━━ EXTRACTED RECORDS ━━

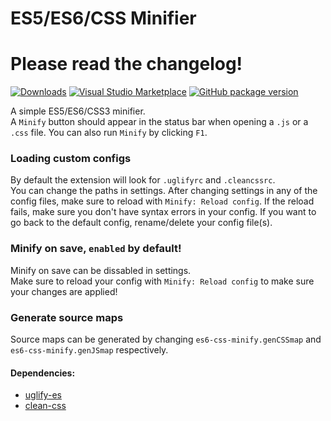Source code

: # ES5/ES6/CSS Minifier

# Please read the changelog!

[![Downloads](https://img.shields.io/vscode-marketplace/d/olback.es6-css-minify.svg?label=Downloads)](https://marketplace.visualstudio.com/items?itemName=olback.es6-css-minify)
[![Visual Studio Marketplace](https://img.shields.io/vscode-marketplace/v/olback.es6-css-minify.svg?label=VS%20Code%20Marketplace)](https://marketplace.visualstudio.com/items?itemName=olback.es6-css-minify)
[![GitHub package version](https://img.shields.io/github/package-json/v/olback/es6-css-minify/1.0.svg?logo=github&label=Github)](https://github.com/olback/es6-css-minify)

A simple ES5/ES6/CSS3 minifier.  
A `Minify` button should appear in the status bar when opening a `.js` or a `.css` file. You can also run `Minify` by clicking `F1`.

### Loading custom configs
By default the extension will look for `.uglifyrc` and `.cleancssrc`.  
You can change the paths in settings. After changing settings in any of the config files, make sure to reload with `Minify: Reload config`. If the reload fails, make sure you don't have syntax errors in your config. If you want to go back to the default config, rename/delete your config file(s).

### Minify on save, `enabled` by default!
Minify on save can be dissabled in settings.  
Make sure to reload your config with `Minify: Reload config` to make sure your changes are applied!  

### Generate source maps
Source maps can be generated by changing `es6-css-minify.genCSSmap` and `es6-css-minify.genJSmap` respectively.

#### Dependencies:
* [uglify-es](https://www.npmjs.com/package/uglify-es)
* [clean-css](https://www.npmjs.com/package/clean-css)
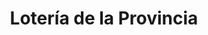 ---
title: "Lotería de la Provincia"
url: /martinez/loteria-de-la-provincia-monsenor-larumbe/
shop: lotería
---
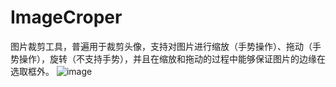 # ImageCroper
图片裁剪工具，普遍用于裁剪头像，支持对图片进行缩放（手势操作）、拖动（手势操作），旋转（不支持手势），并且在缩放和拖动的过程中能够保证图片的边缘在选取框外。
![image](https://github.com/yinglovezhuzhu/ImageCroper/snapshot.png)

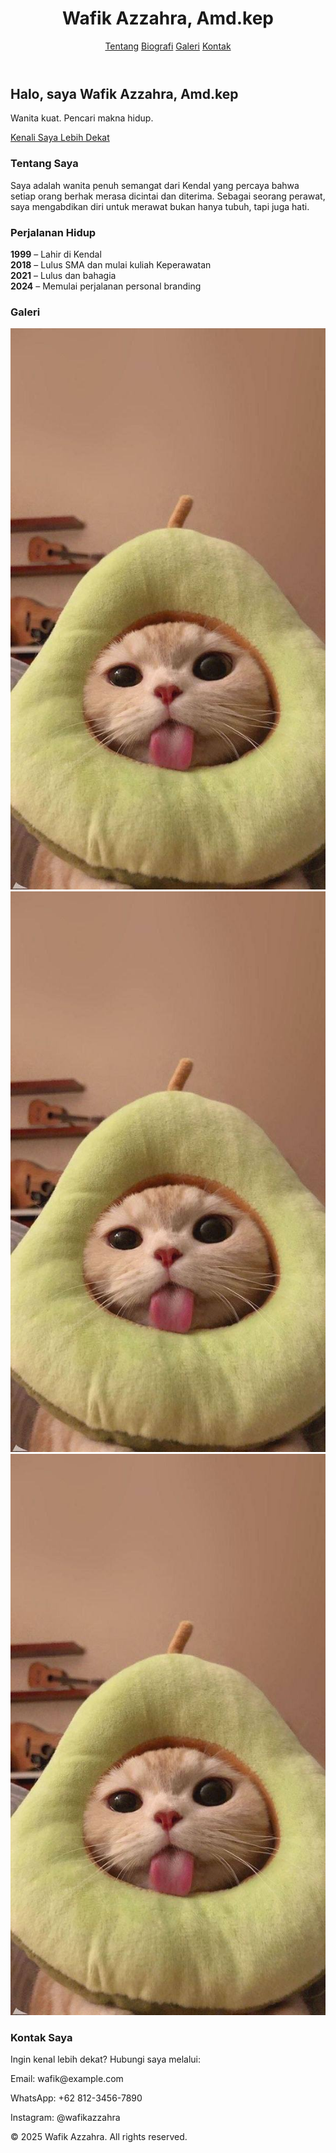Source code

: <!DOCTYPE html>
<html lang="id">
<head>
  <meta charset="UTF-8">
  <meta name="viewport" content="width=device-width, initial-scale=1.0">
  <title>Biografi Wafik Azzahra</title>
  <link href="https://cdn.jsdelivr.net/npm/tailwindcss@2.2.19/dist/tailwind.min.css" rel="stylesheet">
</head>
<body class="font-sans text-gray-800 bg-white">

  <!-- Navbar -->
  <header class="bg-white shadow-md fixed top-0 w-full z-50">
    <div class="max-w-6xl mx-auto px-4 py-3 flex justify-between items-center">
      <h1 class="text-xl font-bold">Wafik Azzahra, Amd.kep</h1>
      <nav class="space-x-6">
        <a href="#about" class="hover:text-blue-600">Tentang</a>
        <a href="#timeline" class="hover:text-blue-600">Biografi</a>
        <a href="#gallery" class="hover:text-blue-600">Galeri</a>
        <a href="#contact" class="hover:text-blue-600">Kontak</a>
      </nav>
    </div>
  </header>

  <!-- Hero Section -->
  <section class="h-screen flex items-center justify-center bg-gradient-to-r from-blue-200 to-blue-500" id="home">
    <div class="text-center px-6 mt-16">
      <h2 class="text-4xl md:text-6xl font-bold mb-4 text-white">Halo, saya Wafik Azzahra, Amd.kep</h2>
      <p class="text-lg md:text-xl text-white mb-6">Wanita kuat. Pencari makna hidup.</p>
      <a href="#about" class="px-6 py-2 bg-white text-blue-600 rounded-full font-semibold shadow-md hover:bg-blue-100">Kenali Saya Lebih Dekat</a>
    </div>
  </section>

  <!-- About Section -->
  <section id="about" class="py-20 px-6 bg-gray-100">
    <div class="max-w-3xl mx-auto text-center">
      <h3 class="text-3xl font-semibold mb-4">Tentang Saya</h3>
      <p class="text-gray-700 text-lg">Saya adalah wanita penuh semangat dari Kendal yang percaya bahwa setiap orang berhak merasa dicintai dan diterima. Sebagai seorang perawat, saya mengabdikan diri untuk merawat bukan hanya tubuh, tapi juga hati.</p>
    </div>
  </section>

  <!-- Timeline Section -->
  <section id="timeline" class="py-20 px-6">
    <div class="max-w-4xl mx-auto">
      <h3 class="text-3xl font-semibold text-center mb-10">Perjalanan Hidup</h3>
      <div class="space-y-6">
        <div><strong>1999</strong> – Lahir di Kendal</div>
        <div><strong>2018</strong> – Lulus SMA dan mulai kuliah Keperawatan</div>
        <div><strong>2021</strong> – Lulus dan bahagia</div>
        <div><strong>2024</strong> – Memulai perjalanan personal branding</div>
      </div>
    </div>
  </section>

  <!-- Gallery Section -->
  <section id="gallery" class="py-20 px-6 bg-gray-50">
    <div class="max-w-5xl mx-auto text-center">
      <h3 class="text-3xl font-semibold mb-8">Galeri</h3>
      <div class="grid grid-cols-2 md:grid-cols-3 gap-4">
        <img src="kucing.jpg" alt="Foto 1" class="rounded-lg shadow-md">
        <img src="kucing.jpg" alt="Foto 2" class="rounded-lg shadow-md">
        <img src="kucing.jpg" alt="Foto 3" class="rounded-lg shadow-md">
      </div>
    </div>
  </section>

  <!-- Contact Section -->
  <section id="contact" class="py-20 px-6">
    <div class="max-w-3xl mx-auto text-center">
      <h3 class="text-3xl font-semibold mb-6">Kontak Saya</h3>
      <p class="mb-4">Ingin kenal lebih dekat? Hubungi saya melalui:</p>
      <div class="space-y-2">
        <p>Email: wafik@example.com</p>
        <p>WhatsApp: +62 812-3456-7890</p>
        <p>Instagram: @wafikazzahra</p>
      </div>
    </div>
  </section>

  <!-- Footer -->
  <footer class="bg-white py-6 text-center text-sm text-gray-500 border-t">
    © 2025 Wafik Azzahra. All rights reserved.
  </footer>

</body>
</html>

━━━
━━ EXTRACTED RECORDS ━━

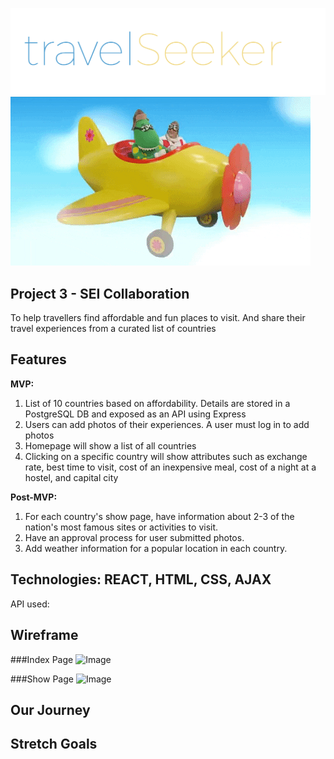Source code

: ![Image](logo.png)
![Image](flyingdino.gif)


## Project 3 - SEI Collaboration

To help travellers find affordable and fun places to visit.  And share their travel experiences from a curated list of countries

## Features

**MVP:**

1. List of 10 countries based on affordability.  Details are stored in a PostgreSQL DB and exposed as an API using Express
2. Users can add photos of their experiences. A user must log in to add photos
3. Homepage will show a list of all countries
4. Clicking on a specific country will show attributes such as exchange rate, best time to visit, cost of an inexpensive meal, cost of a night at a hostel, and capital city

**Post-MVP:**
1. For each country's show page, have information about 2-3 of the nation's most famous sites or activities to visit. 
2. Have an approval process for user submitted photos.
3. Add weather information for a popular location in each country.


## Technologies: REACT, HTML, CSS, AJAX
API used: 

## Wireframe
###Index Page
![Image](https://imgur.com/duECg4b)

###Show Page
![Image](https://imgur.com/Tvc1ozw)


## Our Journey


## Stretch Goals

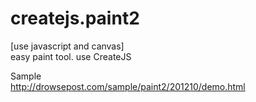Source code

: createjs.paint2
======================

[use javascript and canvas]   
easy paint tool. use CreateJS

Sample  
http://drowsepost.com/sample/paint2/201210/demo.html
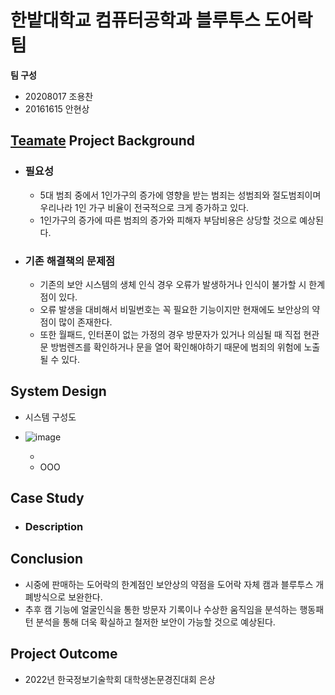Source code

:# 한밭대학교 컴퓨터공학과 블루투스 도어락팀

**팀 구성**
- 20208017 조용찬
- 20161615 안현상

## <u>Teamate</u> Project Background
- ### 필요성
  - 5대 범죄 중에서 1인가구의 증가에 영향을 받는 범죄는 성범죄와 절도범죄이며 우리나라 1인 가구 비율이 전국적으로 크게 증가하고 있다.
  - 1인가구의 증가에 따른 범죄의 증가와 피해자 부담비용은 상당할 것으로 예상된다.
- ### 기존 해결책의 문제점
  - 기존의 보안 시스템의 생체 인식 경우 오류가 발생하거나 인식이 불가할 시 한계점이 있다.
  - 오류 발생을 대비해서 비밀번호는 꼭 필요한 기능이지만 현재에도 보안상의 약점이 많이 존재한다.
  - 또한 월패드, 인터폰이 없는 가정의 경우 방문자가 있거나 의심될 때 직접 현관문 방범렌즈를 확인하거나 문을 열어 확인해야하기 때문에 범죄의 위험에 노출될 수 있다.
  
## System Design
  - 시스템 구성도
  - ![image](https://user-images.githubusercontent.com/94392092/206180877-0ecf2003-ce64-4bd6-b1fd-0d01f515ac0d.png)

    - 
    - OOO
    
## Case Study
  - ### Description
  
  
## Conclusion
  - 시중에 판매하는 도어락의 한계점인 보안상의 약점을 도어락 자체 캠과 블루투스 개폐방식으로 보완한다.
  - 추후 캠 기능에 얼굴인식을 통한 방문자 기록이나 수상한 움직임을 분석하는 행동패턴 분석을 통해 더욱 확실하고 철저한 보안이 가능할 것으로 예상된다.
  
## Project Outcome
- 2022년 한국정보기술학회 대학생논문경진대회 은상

━━━
━━ EXTRACTED RECORDS ━━

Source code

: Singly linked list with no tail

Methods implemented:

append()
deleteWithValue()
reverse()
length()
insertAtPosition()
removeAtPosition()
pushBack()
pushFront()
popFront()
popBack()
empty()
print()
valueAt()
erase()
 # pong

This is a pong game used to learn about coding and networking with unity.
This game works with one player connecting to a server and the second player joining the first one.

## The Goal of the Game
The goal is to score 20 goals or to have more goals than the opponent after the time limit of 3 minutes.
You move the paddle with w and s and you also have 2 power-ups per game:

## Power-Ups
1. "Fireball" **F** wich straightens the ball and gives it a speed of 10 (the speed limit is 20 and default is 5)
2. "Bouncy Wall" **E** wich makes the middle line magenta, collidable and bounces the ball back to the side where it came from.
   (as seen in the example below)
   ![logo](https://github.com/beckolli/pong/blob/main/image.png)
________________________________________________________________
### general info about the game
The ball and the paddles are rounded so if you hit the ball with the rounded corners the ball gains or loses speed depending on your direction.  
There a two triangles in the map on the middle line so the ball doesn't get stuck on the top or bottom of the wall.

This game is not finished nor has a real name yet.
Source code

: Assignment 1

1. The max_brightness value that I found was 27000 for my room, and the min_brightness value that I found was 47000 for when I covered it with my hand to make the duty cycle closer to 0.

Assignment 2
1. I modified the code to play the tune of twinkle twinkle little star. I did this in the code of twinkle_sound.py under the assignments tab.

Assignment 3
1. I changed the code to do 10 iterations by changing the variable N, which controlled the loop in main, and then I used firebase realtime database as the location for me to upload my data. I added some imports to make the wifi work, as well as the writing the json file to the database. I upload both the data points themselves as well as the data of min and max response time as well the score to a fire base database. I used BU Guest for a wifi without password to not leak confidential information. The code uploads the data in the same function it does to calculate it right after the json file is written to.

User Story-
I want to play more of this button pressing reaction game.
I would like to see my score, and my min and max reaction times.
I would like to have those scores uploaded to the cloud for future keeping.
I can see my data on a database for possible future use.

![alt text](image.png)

━━━

- _TASK BRIEF_: Above are the records; copy exactly the lines from the line with "- ### 기존 해결책의 문제점" through the line with "## Case Study", both included.

- _SOLUTION TO THE EXERCISE_:
- ### 기존 해결책의 문제점
  - 기존의 보안 시스템의 생체 인식 경우 오류가 발생하거나 인식이 불가할 시 한계점이 있다.
  - 오류 발생을 대비해서 비밀번호는 꼭 필요한 기능이지만 현재에도 보안상의 약점이 많이 존재한다.
  - 또한 월패드, 인터폰이 없는 가정의 경우 방문자가 있거나 의심될 때 직접 현관문 방범렌즈를 확인하거나 문을 열어 확인해야하기 때문에 범죄의 위험에 노출될 수 있다.
  
## System Design
  - 시스템 구성도
  - ![image](https://user-images.githubusercontent.com/94392092/206180877-0ecf2003-ce64-4bd6-b1fd-0d01f515ac0d.png)

    - 
    - OOO
    
## Case Study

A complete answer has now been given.